Removing Notes, Shapes, Colours, Positions, Icons, Progress, And Priority

If you specify noshape, nocolour, nonote, noposition, or noicons the corresponding attribute is removed from matching nodes.

Similarly priority or progress can be unset with nopriority, noprio, noprogress or noprog.

Most usefully you could specify this with a match condition of all to reset an entire column. For example, nonote could clear all the notes from a mind map - to prepare it for exporting from iThoughts.

Eliminating A Level

Suppose you have some nodes at level 1 and you want to make them all level 0, retaining their subtrees. With promote you can do this.

If you specify, for example

filterCSV promote 2 < input.csv > output.csv

The nodes at level 1 are deleted and all their direct children move up to level 1. These children might be the root of subtrees. All nodes in the subtrees are also promoted by 1 level.

Computing Statistics About A Mind Map

If you specify stats it will write basic statistics to an output file in one of the following forms:

The statistics are (for each level):

Here is an example - produced by specifying stats text:

Level Nodes Distinct Nodes
    0     2              1
    1     2              2
    2     1              1
    3     1              1

Merging Nodes Into Their Parent node

You can merge a matching node into its parent as a bullet.

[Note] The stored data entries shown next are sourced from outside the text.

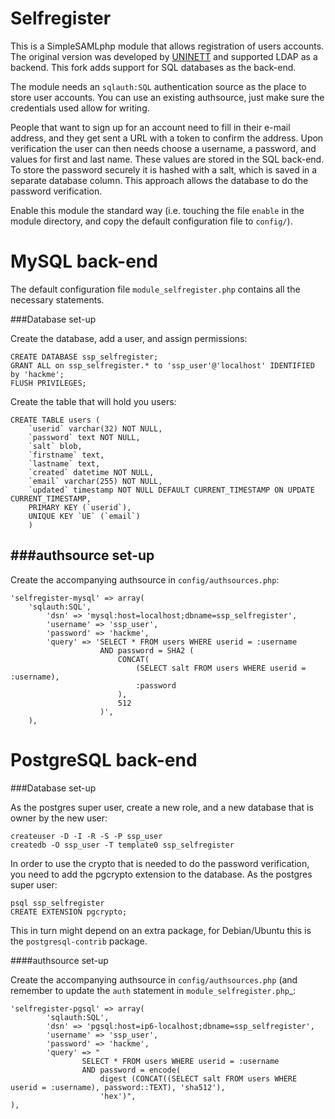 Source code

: Selfregister
============

This is a SimpleSAMLphp module that allows registration of users accounts. The original version was developed by [UNINETT](https://rnd.feide.no/2010/03/25/new_simplesamlphp_module_selfregister) and supported LDAP as a backend.
This fork adds support for SQL databases as the back-end.

The module needs an `sqlauth:SQL`   authentication source as the place to store user accounts. You can use an existing authsource, just make sure the credentials used allow for writing.

People that want to sign up for an account need to fill in their e-mail address, and they get sent a URL with a token to confirm the address.
Upon verification the user can then needs choose a username, a password, and values for first and last name.
These values are stored in the SQL back-end.
To store the password securely it is hashed with a salt, which is saved in a separate database column. This approach allows the database to do the password verification.

Enable this module the standard way (i.e. touching the file `enable`  in the module directory, and copy the default configuration file to `config/`).

MySQL back-end
==============


The default configuration file `module_selfregister.php` contains all the necessary statements. 


###Database set-up

Create the database,  add a user, and assign permissions:

    CREATE DATABASE ssp_selfregister;
    GRANT ALL on ssp_selfregister.* to 'ssp_user'@'localhost' IDENTIFIED by 'hackme';
    FLUSH PRIVILEGES;

Create the table that will hold you users:
    
    CREATE TABLE users (
        `userid` varchar(32) NOT NULL,
        `password` text NOT NULL,
        `salt` blob,
        `firstname` text,
        `lastname` text,
        `created` datetime NOT NULL,
        `email` varchar(255) NOT NULL,
        `updated` timestamp NOT NULL DEFAULT CURRENT_TIMESTAMP ON UPDATE CURRENT_TIMESTAMP,
        PRIMARY KEY (`userid`),
        UNIQUE KEY `UE` (`email`)
        )


###authsource set-up
--------------------
Create the accompanying authsource in `config/authsources.php`:

    'selfregister-mysql' => array(
        'sqlauth:SQL',
            'dsn' => 'mysql:host=localhost;dbname=ssp_selfregister',
            'username' => 'ssp_user',
            'password' => 'hackme',
            'query' => 'SELECT * FROM users WHERE userid = :username
                        AND password = SHA2 (
                            CONCAT(
                                (SELECT salt FROM users WHERE userid = :username),
                                :password
                            ),
                            512
                        )',
        ),



PostgreSQL back-end
===================

###Database set-up

As the postgres super user, create a new role, and a new database that is owner by the new user:

    createuser -D -I -R -S -P ssp_user
    createdb -O ssp_user -T template0 ssp_selfregister

In order to use the crypto that is needed to do the password verification, you need to add the pgcrypto extension to the database. As the postgres super user:

    psql ssp_selfregister
    CREATE EXTENSION pgcrypto;

This in turn might depend on an extra package, for Debian/Ubuntu this is the `postgresql-contrib` package.

####authsource set-up

Create the accompanying authsource in `config/authsources.php` (and remember to update the `auth` statement in `module_selfregister.php`_:

    'selfregister-pgsql' => array(
            'sqlauth:SQL',
            'dsn' => 'pgsql:host=ip6-localhost;dbname=ssp_selfregister',
            'username' => 'ssp_user',
            'password' => 'hackme',
            'query' => "
                    SELECT * FROM users WHERE userid = :username
                    AND password = encode(
                        digest (CONCAT((SELECT salt FROM users WHERE userid = :username), password::TEXT), 'sha512'),
                        'hex')",
    ),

To do this specify asbullet. For example

filterCSV ^A1$ asbullet < input.csv > output.csv

will merge any bullet whose text or note is 'A1' with its parent. The text of the note will be merged in, with the two characters '* ' denoting it's a bulleted item.

Sorting Child Nodes

You can sort the child nodes of selected nodes. The sort will be alphabetical and ascending.

For example

filterCSV ^A1$ sort < input.csv > output.csv

will sort all the children of the nodes whose text is "A1".

Reversing The Order Of Child Nodes

You can reverse the order of the child nodes of selected nodes.

For example

filterCSV ^A1$ reverse < input.csv > output.csv

will reverse the order of the children of the nodes whose text is "A1".

You can use reverse after sort to make the sort effectively alphabetically descending.

Spreading Out Level 0 (Root) Nodes

If you import a CSV file into iThoughts without specifying positions in the file iThoughts will place all the Level 0 (root) nodes on top of each other. \ This is probably not what you want. \ filterCSV can spread out the Level 0 nodes - either horizontally or vertically.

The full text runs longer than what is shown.